SQL SERVER – SSIS

                       Explain architecture of SSIS?

SSIS architecture consists of four key parts:

a) Integration Services service: monitors running Integration Services packages and manages the storage of packages.

b) Integration Services object model: includes managed API for accessing Integration Services tools, command-line utilities, and custom applications.

c) Integration Services runtime and run-time executables: it saves the layout of packages, runs packages, and provides support for logging, breakpoints, configuration, connections, and transactions. The Integration Services run-time executables are the package, containers, tasks, and event handlers that Integration Services includes, and custom tasks.

d) Data flow engine: provides the in-memory buffers that move data from source to destination.

What are the tools associated with SSIS?

We use Business Intelligence Development Studio (BIDS) and SQL Server Management Studio (SSMS) to work with Development of SSIS Projects.
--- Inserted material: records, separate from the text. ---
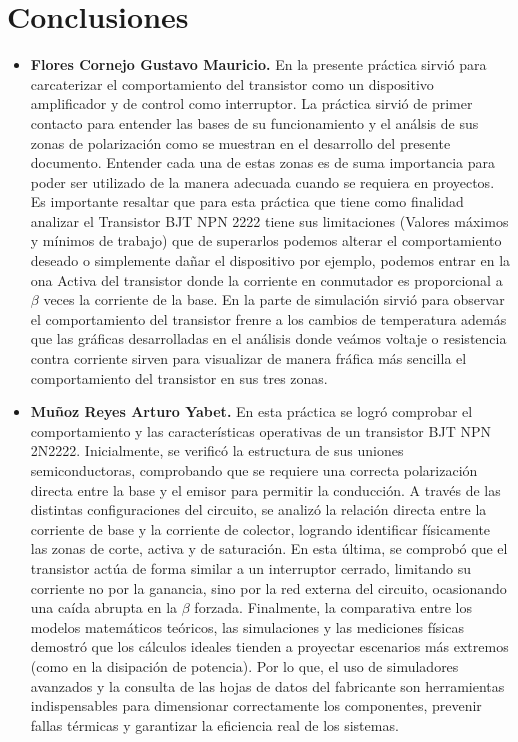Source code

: \documentclass[journal]{IEEEtran}
\begin{document}
\section{Conclusiones}
\begin{itemize}
    \item \textbf{Flores Cornejo Gustavo Mauricio.}
    \newline 
    En la presente práctica sirvió para carcaterizar el comportamiento del transistor como un dispositivo amplificador y de control como interruptor. La práctica sirvió de primer contacto para entender las bases de su funcionamiento y el análsis de sus zonas de polarización como se muestran en el desarrollo del presente documento. Entender cada una de estas zonas es de suma importancia para poder ser utilizado de la manera adecuada cuando se requiera en proyectos.
    Es importante resaltar que para esta práctica que tiene como finalidad analizar el Transistor BJT NPN 2222 tiene sus limitaciones (Valores máximos y mínimos de trabajo) que de superarlos podemos alterar el comportamiento deseado o simplemente dañar el dispositivo por ejemplo, podemos entrar en la ona Activa del transistor donde la corriente en conmutador es proporcional a $\beta$ veces la corriente de la base. En la parte de simulación sirvió para observar el comportamiento del transistor frenre a los cambios de temperatura además que las gráficas
    desarrolladas en el análisis donde veámos voltaje o resistencia contra corriente sirven para visualizar de manera fráfica más sencilla el comportamiento del transistor en sus tres zonas.
    \newline 
    \item \textbf{Muñoz Reyes Arturo Yabet.}
    \newline En esta práctica se logró comprobar el comportamiento y las características operativas de un transistor BJT NPN 2N2222. Inicialmente, se verificó la estructura de sus uniones semiconductoras, comprobando que se requiere una correcta polarización directa entre la base y el emisor para permitir la conducción. A través de las distintas configuraciones del circuito, se analizó la relación directa entre la corriente de base y la corriente de colector, logrando identificar físicamente las zonas de corte, activa y de saturación. En esta última, se comprobó que el transistor actúa de forma similar a un interruptor cerrado, limitando su corriente no por la ganancia, sino por la red externa del circuito, ocasionando una caída abrupta en la $\beta$ forzada. 
    Finalmente, la comparativa entre los modelos matemáticos teóricos, las simulaciones y las mediciones físicas demostró que los cálculos ideales tienden a proyectar escenarios más extremos (como en la disipación de potencia). Por lo que, el uso de simuladores avanzados y la consulta de las hojas de datos del fabricante son herramientas indispensables para dimensionar correctamente los componentes, prevenir fallas térmicas y garantizar la eficiencia real de los sistemas.

\end{itemize}
\end{document}
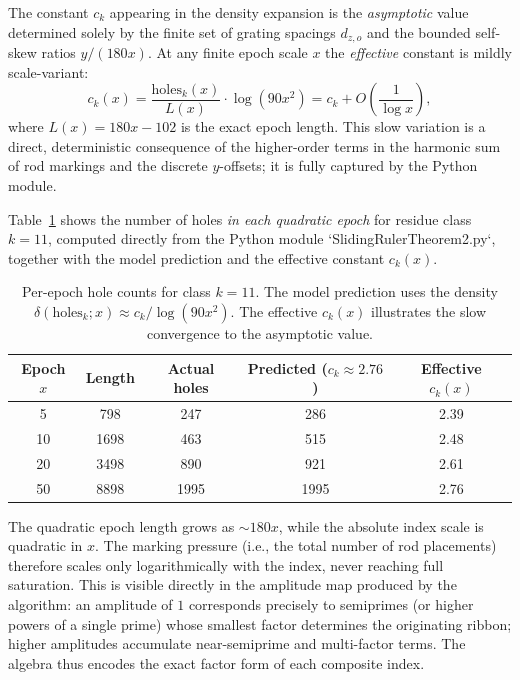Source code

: \documentclass[11pt,a4paper]{article}
\begin{document}
{The constant \(c_k\) appearing in the density expansion is the \emph{asymptotic} value determined solely by the finite set of grating spacings \(d_{z,o}\) and the bounded self-skew ratios \(y/(180x)\). At any finite epoch scale \(x\) the \emph{effective} constant is mildly scale-variant:
\[
c_k(x)=\frac{\text{holes}_k(x)}{L(x)}\cdot\log(90x^2)=c_k+O\left(\frac{1}{\log x}\right),
\]
where \(L(x)=180x-102\) is the exact epoch length. This slow variation is a direct, deterministic consequence of the higher-order terms in the harmonic sum of rod markings and the discrete \(y\)-offsets; it is fully captured by the Python module.

Table~\ref{tab:hole_counts} shows the number of holes \emph{in each quadratic epoch} for residue class \(k=11\), computed directly from the Python module `SlidingRulerTheorem2.py`, together with the model prediction and the effective constant \(c_k(x)\).

\begin{table}[h]
\centering
\begin{tabular}{c|cccc}
Epoch \(x\) & Length & Actual holes & Predicted (\(c_k\approx2.76\)) & Effective \(c_k(x)\) \\
\hline
5  & 798  & 247  & 286 & 2.39 \\
10 & 1698 & 463  & 515 & 2.48 \\
20 & 3498 & 890  & 921 & 2.61 \\
50 & 8898 & 1995 & 1995& 2.76 \\
\end{tabular}
\caption{Per-epoch hole counts for class \(k=11\). The model prediction uses the density \(\delta(\text{holes}_k;x)\approx c_k / \log(90x^2)\). The effective \(c_k(x)\) illustrates the slow convergence to the asymptotic value.}
\label{tab:hole_counts}
\end{table}

The quadratic epoch length grows as \(\sim180x\), while the absolute index scale is quadratic in \(x\). The marking pressure (i.e., the total number of rod placements) therefore scales only logarithmically with the index, never reaching full saturation. This is visible directly in the amplitude map produced by the algorithm: an amplitude of $1$ corresponds precisely to semiprimes (or higher powers of a single prime) whose smallest factor determines the originating ribbon; higher amplitudes accumulate near-semiprime and multi-factor terms. The algebra thus encodes the exact factor form of each composite index.

}
\end{document}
We use SSMS to manage the SSIS Packages and Projects.

What is the Control Flow?

When you start working with SSIS, you first create a package which is nothing but a collection of tasks or package components.  The control flow allows you to order the workflow, so you can ensure tasks/components get executed in the appropriate order.

 

What is a workflow in SSIS ?

Workflow is a set of instructions on to specify the Program Executor on how to execute tasks and containers within SSIS Packages.

 

What is the Data Flow Engine?

The Data Flow Engine, also called the SSIS pipeline engine, is responsible for managing the flow of data from the source to the destination and performing transformations (lookups, data cleansing etc.).  Data flow uses memory oriented architecture, called buffers, during the data flow and transformations which allows it to execute extremely fast. This means the SSIS pipeline engine pulls data from the source, stores it in buffers (in-memory), does the requested transformations in the buffers and writes to the destination. The benefit is that it provides the fastest transformation as it happens in memory and we don't need to stage the data for transformations in most cases

 

What is a Transformation?

 A transformation simply means bringing in the data in a desired format. For example you are pulling data from the source and want to ensure only distinct records are written to the destination, so duplicates are  removed.  Anther example is if you have master/reference data and want to pull only related data from the source and hence you need some sort of lookup. There are around 30 transformation tasks available and this can be extended further with custom built tasks if needed.

 

What are the Transformations available in SSIS?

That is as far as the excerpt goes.